[Records drawn from a dataset]
★ ★ ★
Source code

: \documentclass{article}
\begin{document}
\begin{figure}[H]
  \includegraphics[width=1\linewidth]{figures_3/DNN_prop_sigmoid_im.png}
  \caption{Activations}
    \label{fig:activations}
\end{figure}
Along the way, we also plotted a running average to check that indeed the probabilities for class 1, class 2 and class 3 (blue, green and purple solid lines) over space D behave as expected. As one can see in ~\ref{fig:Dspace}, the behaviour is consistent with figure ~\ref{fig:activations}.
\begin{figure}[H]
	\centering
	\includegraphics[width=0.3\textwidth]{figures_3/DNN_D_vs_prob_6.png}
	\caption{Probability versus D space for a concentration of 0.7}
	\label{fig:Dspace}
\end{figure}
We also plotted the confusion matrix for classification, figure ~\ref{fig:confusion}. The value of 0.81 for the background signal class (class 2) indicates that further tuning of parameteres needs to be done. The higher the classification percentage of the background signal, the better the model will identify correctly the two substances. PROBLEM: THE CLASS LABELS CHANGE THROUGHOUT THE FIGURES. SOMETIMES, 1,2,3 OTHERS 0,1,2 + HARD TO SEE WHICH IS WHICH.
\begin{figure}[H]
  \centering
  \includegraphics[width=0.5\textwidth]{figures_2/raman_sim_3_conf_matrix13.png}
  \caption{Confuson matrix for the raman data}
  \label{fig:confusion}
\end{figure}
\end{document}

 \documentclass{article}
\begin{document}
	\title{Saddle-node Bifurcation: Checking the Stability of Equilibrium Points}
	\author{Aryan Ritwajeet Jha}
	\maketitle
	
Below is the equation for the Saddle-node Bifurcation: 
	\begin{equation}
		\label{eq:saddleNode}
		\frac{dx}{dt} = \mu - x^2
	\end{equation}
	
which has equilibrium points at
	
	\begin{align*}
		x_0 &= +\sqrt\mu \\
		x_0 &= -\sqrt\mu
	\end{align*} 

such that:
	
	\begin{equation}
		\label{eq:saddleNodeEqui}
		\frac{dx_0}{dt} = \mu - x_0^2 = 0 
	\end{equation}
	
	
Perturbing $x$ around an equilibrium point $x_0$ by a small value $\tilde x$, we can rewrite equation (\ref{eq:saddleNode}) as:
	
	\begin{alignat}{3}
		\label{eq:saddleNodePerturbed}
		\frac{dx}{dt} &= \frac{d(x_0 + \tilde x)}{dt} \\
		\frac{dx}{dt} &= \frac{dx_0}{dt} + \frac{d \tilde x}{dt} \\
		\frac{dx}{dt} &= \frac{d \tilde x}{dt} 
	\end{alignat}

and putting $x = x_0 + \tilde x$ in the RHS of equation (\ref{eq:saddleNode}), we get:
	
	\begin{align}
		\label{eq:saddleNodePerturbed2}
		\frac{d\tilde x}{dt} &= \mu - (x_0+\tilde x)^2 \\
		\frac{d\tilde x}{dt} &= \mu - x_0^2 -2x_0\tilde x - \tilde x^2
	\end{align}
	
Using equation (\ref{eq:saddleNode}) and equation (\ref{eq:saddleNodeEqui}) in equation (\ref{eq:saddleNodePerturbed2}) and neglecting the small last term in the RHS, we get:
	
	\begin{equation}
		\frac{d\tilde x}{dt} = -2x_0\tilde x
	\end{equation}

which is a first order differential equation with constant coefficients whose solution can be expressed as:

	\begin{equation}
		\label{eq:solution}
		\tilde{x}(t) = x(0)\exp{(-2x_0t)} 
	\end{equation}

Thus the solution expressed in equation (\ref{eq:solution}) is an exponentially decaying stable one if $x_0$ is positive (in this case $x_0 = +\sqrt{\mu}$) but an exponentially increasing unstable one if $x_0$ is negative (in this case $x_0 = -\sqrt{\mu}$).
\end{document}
★ ★ ★
# EXERCISE DETAILS:
Look through the entries above and find each line where the word "small" occurs; copy those lines.

# RESPONSE BOX:
Perturbing $x$ around an equilibrium point $x_0$ by a small value $\tilde x$, we can rewrite equation (\ref{eq:saddleNode}) as:
Using equation (\ref{eq:saddleNode}) and equation (\ref{eq:saddleNodeEqui}) in equation (\ref{eq:saddleNodePerturbed2}) and neglecting the small last term in the RHS, we get:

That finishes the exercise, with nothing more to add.